Centralise or Federate

The design of digital data sharing infrastructure must be federated. Where there is a need for data availability beyond the duration that data fiduciaries will retain it we need to build data storage alternatives that data principals can use. We should resist the temptation of getting the government to build these data stores as a public good because the role of the government is to govern - and it should not get into the business of data storage and data management. Instead we should take a market approach and encourage private data storage providers to offer federated, inter-operable solutions.

This article was first published in The Mint. You can read the original at this link.


Over the past few years, India has rolled out a dizzying array of data-sharing infrastructure projects. The most visible developments have been in the financial sector, where the recently-launched account aggregator framework has made it possible for over 300 million users to share their data with different financial entities across the credit ecosystem. Similar activity is also underway in the health sector, and many other sectors will, doubtless, follow suit.

The most obvious benefit of these frameworks is the resulting improvements in the ease of doing business. Once data is capable of moving between institutional silos using digitally authenticated flows, businesses will be able to rely on the veracity of the underlying information to offer their customers a range of paperless, presence-less services that would otherwise not have been possible. This in turn allows data to be used, with the consent of the user, in many more ways and by different entities than originally envisaged. In the health sector, for example, this means that data can be aggregated longitudinally, offering a view of the cumulative medical history of a patient across all of that person’s touch points with the healthcare system.

Unified or Federated

One of the most important decisions that needs to be made while building digital infrastructure of this sort is whether data should be extracted from the silos in which they currently reside and aggregated into a central repository, or simply left where they are but interconnected so they can, at the behest of the user, be transferred from one entity to another.

A central store makes data management easier, allowing individuals greater control over their data without the need to rely on data collectors to provide them access to their own data. However, it also creates a single point of failure, as a centralized data repository of sensitive personal information is an obvious target for hackers and the like. If a store like this eventually hosts all the sensitive personal data of entire country, a breach would place the sensitive personal data of the entire population at risk.

One way to mitigate these risks is to adopt a federated design that ensures that all this data does not end up in a single archive. If data can remain where it currently is and be transferred on request, this model offers the same benefits with significantly less risk.

Data Availability

But the federated model is not without its challenges. Data users want their personal data to be available indefinitely, so that they can use it many years and even decades into the future. Data collectors, on the other hand, have no incentive to store the data any longer than necessary, particularly since storage comes at a cost and their liability for a data breach is on the rise.

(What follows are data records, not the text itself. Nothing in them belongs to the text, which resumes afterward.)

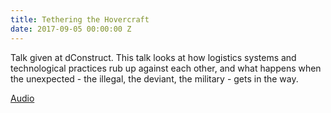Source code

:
 ```yaml
---
title: Tethering the Hovercraft
date: 2017-09-05 00:00:00 Z
---
```


Talk given at dConstruct. This talk looks at how logistics systems and technological practices rub up against each other, and what happens when the unexpected - the illegal, the deviant, the military - gets in the way.

[Audio](http://dconstruct.s3.amazonaws.com/2014/podcast/dconstruct2014-georgina-voss.mp3)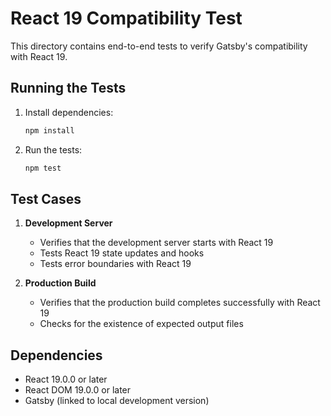 # React 19 Compatibility Test

This directory contains end-to-end tests to verify Gatsby's compatibility with React 19.

## Running the Tests

1. Install dependencies:

   ```bash
   npm install
   ```

2. Run the tests:
   ```bash
   npm test
   ```

## Test Cases

1. **Development Server**

   - Verifies that the development server starts with React 19
   - Tests React 19 state updates and hooks
   - Tests error boundaries with React 19

2. **Production Build**
   - Verifies that the production build completes successfully with React 19
   - Checks for the existence of expected output files

## Dependencies

- React 19.0.0 or later
- React DOM 19.0.0 or later
- Gatsby (linked to local development version)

What this means, in the healthcare context, for instance, is that a patient’s ability to access her complete personal health record in a federated data system is effectively dependent on the data retention policies of each of the hospitals and medical establishments that she uses. All it takes is for any one of them to decide that the cost of storing this data is too high and that portion of her personal health record would be lost forever.

Data collectors cannot be compelled to store data indefinitely simply because users want to be able to access it whenever they want. What’s more, any one of these entities could go bankrupt or change the focus of its business—at which point in time, the data under its care could be lost forever. A federated data architecture cannot mitigate these eventualities. If we want to build a robust data-sharing system based on the principles of federated design, we need to find answers to these problems.

One solution that’s been proposed is for the government to establish a centralized data repository and offer it as a public good for the benefit of all its citizens, along the lines of DigiLocker, except that it will be for one’s personal data and not official documents. Data that is currently stored in different databases throughout the federated data architecture could be backed up by this repository, ensuring that even if any one of the service providers goes down, the data is not lost.

Market Solution

This, in my humble opinion, would be a bad idea. Apart from the fact that the mere suggestion of the government aggregating sensitive data into a single store is likely to be met with stiff opposition, this is not a job for the state. The core function of government is to govern—which, in the context of digital infrastructure, means establishing frameworks, ensuring appropriate behaviour and incentivizing market participation in the data sharing framework. This means that all the government should do is prescribe the data sharing protocols, establish the regulations that will govern participants in the ecosystem, and ensure compliance. Under no circumstances should we expect the government to additionally play the role of a data host and service provider.

What the government can do, instead, is allow private service providers to offer hosted storage services alongside the rollout of a federated data architecture and integrate this into the design. If we adopt a market-based approach, private innovators will find the solutions we need to the problems of permanent data storage.

As long as we insist that all hosted storage solutions are interoperable with each other, we should be able to ensure that all storage solutions are federated, just like the rest of the architecture.